# Exercise material
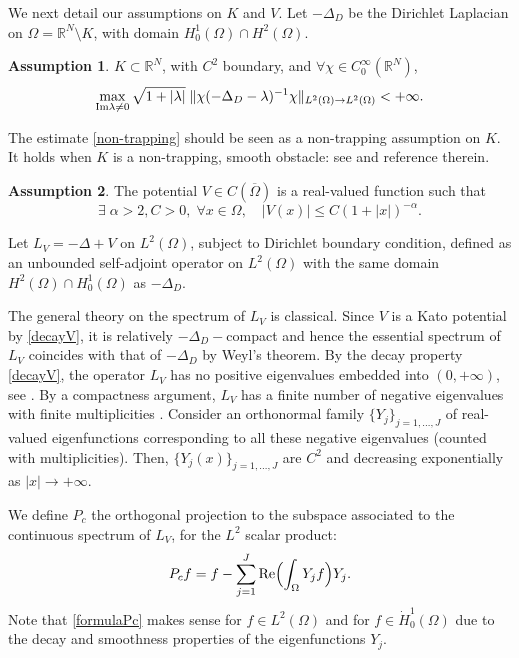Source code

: \documentclass[10pt,leqno]{amsart}
\theoremstyle{definition}%
\newtheorem{assumption}{Assumption}
\theoremstyle{remark}
\numberwithin{equation}{section}
\newcommand{\R}{\mathbb{R}}
\renewcommand{\^}{\widehat}%
\begin{document}
We next detail our assumptions on $K$ and $V$. Let $-\Delta_D$ be the Dirichlet Laplacian on $\Omega=\R^N\setminus K$, with domain $H_0^1(\Omega)\cap H^2(\Omega)$.
\begin{assumption}
\label{As:K}
$K\subset \R^N$, with $C^2$ boundary, and $\forall \chi\in C_0^\infty(\mathbb{R}^N)$, 
\begin{equation}
\label{non-trapping}
\max_{{\rm Im}\lambda\neq 0}
\sqrt{1+|\lambda|}\;\| \chi (-\Delta_D-\lambda)^{-1}\chi\|_{L^2(\Omega)\to L^2(\Omega)}<+\infty.
\end{equation}
 \end{assumption}
The estimate \eqref{non-trapping} should be seen as a non-trapping assumption on $K$. 
It holds when $K$ is a non-trapping, smooth obstacle: see \cite[Remark 2.6]{Burq03} 
and reference therein.
\begin{assumption}
\label{As:V}
The potential $V\in C(\overline{\Omega})$ is a real-valued function such that 
\begin{equation}
\label{decayV}
\exists\; \alpha>2, C>0,\;\forall x\in \Omega,\quad |V(x)|\le C(1+|x|)^{-\alpha}.
\end{equation}  
\end{assumption}

Let $L_V=-\Delta+V$ on $L^2(\Omega)$, subject to Dirichlet boundary condition, defined as an unbounded self-adjoint operator on $L^2(\Omega)$ with the same domain $H^2(\Omega)\cap H^1_0(\Omega)$ as $-\Delta_D$.

The general theory on the spectrum   of $L_V$ is classical.
Since $V$ is a Kato potential by \eqref{decayV}, it is relatively $-\Delta_D-$compact and hence the essential spectrum of $L_V$ coincides with that of $-\Delta_D $ by Weyl's theorem. By the decay property \eqref{decayV}, the operator $L_V$ has no  positive eigenvalues embedded into $(0,+\infty)$, see \cite{IoJe03}. 
By a compactness argument,  $L_V$ has a finite number of negative eigenvalues with finite multiplicities \cite{DuKeMe16a}. Consider an orthonormal family $\{Y_j\}_{j=1,\ldots, J}$ of real-valued eigenfunctions corresponding to all these negative eigenvalues (counted with multiplicities). Then,  $\{Y_j(x)\}_{j=1,\ldots,J}$ are $C^2$ and decreasing exponentially as $|x|\to+\infty$.

We define $P_c$ the orthogonal projection to the subspace associated to the continuous spectrum of $L_V$, for the $L^2$ scalar product: 
\begin{equation}
\label{formulaPc}
P_cf=f-\sum_{j=1}^{J}{\rm Re}\Bigl(\int_{\Omega}Y_j f\Bigr)Y_j.
\end{equation}
Note that \eqref{formulaPc} makes sense for $f\in L^{2}(\Omega)$ and for $f\in \dot{H}^1_0(\Omega)$ due to the decay and smoothness properties of the eigenfunctions $Y_j$.
\end{document}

# Work required
Copy every entry exactly; drop the pictures.

# Result for this exercise
Source code

: \documentclass[10pt,leqno]{amsart}
\theoremstyle{definition}%
\newtheorem{assumption}{Assumption}
\theoremstyle{remark}
\numberwithin{equation}{section}
\newcommand{\R}{\mathbb{R}}
\renewcommand{\^}{\widehat}%
\begin{document}
We next detail our assumptions on $K$ and $V$. Let $-\Delta_D$ be the Dirichlet Laplacian on $\Omega=\R^N\setminus K$, with domain $H_0^1(\Omega)\cap H^2(\Omega)$.
\begin{assumption}
\label{As:K}
$K\subset \R^N$, with $C^2$ boundary, and $\forall \chi\in C_0^\infty(\mathbb{R}^N)$, 
\begin{equation}
\label{non-trapping}
\max_{{\rm Im}\lambda\neq 0}
\sqrt{1+|\lambda|}\;\| \chi (-\Delta_D-\lambda)^{-1}\chi\|_{L^2(\Omega)\to L^2(\Omega)}<+\infty.
\end{equation}
 \end{assumption}
The estimate \eqref{non-trapping} should be seen as a non-trapping assumption on $K$. 
It holds when $K$ is a non-trapping, smooth obstacle: see \cite[Remark 2.6]{Burq03} 
and reference therein.
\begin{assumption}
\label{As:V}
The potential $V\in C(\overline{\Omega})$ is a real-valued function such that 
\begin{equation}
\label{decayV}
\exists\; \alpha>2, C>0,\;\forall x\in \Omega,\quad |V(x)|\le C(1+|x|)^{-\alpha}.
\end{equation}  
\end{assumption}

Let $L_V=-\Delta+V$ on $L^2(\Omega)$, subject to Dirichlet boundary condition, defined as an unbounded self-adjoint operator on $L^2(\Omega)$ with the same domain $H^2(\Omega)\cap H^1_0(\Omega)$ as $-\Delta_D$.

The general theory on the spectrum   of $L_V$ is classical.
Since $V$ is a Kato potential by \eqref{decayV}, it is relatively $-\Delta_D-$compact and hence the essential spectrum of $L_V$ coincides with that of $-\Delta_D $ by Weyl's theorem. By the decay property \eqref{decayV}, the operator $L_V$ has no  positive eigenvalues embedded into $(0,+\infty)$, see \cite{IoJe03}. 
By a compactness argument,  $L_V$ has a finite number of negative eigenvalues with finite multiplicities \cite{DuKeMe16a}. Consider an orthonormal family $\{Y_j\}_{j=1,\ldots, J}$ of real-valued eigenfunctions corresponding to all these negative eigenvalues (counted with multiplicities). Then,  $\{Y_j(x)\}_{j=1,\ldots,J}$ are $C^2$ and decreasing exponentially as $|x|\to+\infty$.

We define $P_c$ the orthogonal projection to the subspace associated to the continuous spectrum of $L_V$, for the $L^2$ scalar product: 
\begin{equation}
\label{formulaPc}
P_cf=f-\sum_{j=1}^{J}{\rm Re}\Bigl(\int_{\Omega}Y_j f\Bigr)Y_j.
\end{equation}
Note that \eqref{formulaPc} makes sense for $f\in L^{2}(\Omega)$ and for $f\in \dot{H}^1_0(\Omega)$ due to the decay and smoothness properties of the eigenfunctions $Y_j$.
\end{document}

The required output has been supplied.